Clausole che imprigionano il lavoro: i patti di non concorrenza frenano anche l’Italia
Non è solo un fenomeno americano, come qualcuno potrebbe pensare. Anche in Italia, i patti di non concorrenza — quei contratti o clausole che vietano ai lavoratori di passare a un’azienda rivale o di aprire una propria attività — sono ampiamente diffusi. Lo rivela una ricerca pubblicata sul Journal of Law, Economics, and Organization da Tito Boeri (Università Bocconi, Dipartimento di Economia), Andrea Garnero (OCSE) e Lorenzo G. Luisetto (Cleveland State University).
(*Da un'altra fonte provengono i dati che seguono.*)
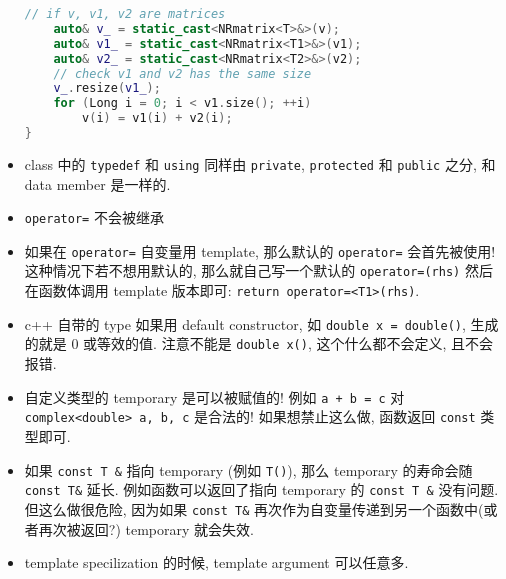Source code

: \begin{itemize}
\begin{lstlisting}[language=cpp]
	// if v, v1, v2 are matrices
	auto& v_ = static_cast<NRmatrix<T>&>(v);
	auto& v1_ = static_cast<NRmatrix<T1>&>(v1);
	auto& v2_ = static_cast<NRmatrix<T2>&>(v2);
	// check v1 and v2 has the same size
	v_.resize(v1_);
	for (Long i = 0; i < v1.size(); ++i)
		v(i) = v1(i) + v2(i);
}
\end{lstlisting}

\item class 中的 \verb`typedef` 和 \verb`using` 同样由 \verb`private`, \verb`protected` 和 \verb`public` 之分, 和 data member 是一样的.
\item \verb`operator=` 不会被继承
\item 如果在 \verb`operator=` 自变量用 template, 那么默认的 \verb`operator=` 会首先被使用! 这种情况下若不想用默认的, 那么就自己写一个默认的 \verb`operator=(rhs)` 然后在函数体调用 template 版本即可: \verb`return operator=<T1>(rhs)`.
\item c++ 自带的 type 如果用 default constructor, 如 \verb`double x = double()`, 生成的就是 0 或等效的值. 注意不能是 \verb`double x()`, 这个什么都不会定义, 且不会报错.
\item 自定义类型的 temporary 是可以被赋值的! 例如 \verb`a + b = c` 对 \verb`complex<double> a, b, c` 是合法的! 如果想禁止这么做, 函数返回 \verb`const` 类型即可.
\item 如果 \verb`const T &` 指向 temporary (例如 \verb`T()`), 那么 temporary 的寿命会随 \verb`const T&` 延长. 例如函数可以返回了指向 temporary 的 \verb`const T &` 没有问题. 但这么做很危险, 因为如果 \verb`const T&` 再次作为自变量传递到另一个函数中(或者再次被返回?) temporary 就会失效.
\item template specilization 的时候, template argument 可以任意多.
\end{itemize}
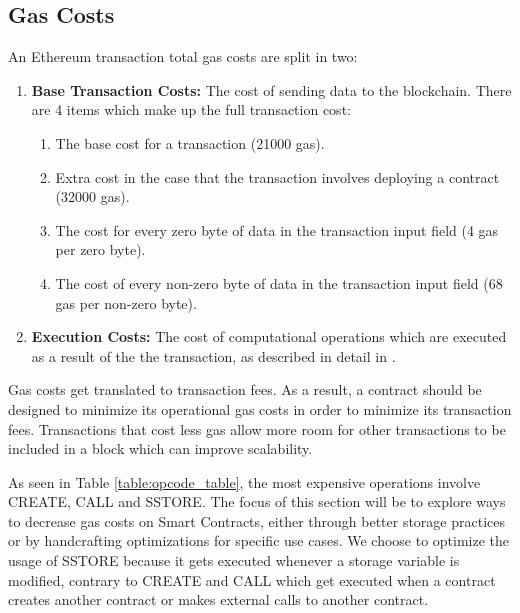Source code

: \subsection{Gas Costs} \label{gas-costs}
An Ethereum transaction total gas costs are split in two: %
\begin{enumerate}
    \item \textbf{Base Transaction Costs:} The cost of sending data to the blockchain. There are 4 items which make up the full transaction cost:
        \begin{enumerate}
            \item The base cost for a transaction (21000 gas). %
            \item Extra cost in the case that the transaction involves deploying a contract (32000 gas).
            \item The cost for every zero byte of data in the transaction input field (4 gas per zero byte).
            \item The cost of every non-zero byte of data in the transaction input field (68 gas per non-zero byte).
        \end{enumerate}
    \item \textbf{Execution Costs:} The cost of computational operations which are executed as a result of the the transaction, as described in detail in \cite{ethereum, gas}.
\end{enumerate} 

Gas costs get translated to transaction fees. As a result, a contract should be designed to minimize its operational gas costs in order to minimize its transaction fees. Transactions that cost less gas allow more room for other transactions to be included in a block which can improve scalability. %




As seen in Table \ref{table:opcode_table}, the most expensive operations involve CREATE, CALL and SSTORE. The focus of this section will be to explore ways to decrease gas costs on Smart Contracts, either through better storage practices or by handcrafting optimizations for specific use cases. We choose to optimize the usage of SSTORE because it gets executed whenever a storage variable is modified, contrary to CREATE and CALL which get executed when a contract creates another contract or makes external calls to another contract.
Il loro studio, il primo di questo tipo in un paese europeo altamente regolato, mette in discussione l’idea che i “noncompete” siano una peculiarità del mercato del lavoro flessibile americano. Basandosi su un’ampia indagine rappresentativa di oltre 2.000 lavoratori del settore privato, gli autori evidenziano che il 16% degli italiani è vincolato da un patto di non concorrenza, una quota sorprendentemente simile a quella statunitense.
«Anche in un mercato del lavoro rigido e altamente regolato, i patti di non concorrenza sono diffusi, spesso non rispettano i requisiti minimi di legge, e tuttavia i lavoratori non sono consapevoli della loro effettiva validità.»
Vincoli invisibili
«Il 75% dei patti risulta giuridicamente non eseguibile, ma il 54% dei lavoratori crede che un tribunale li obbligherebbe comunque a rispettarli»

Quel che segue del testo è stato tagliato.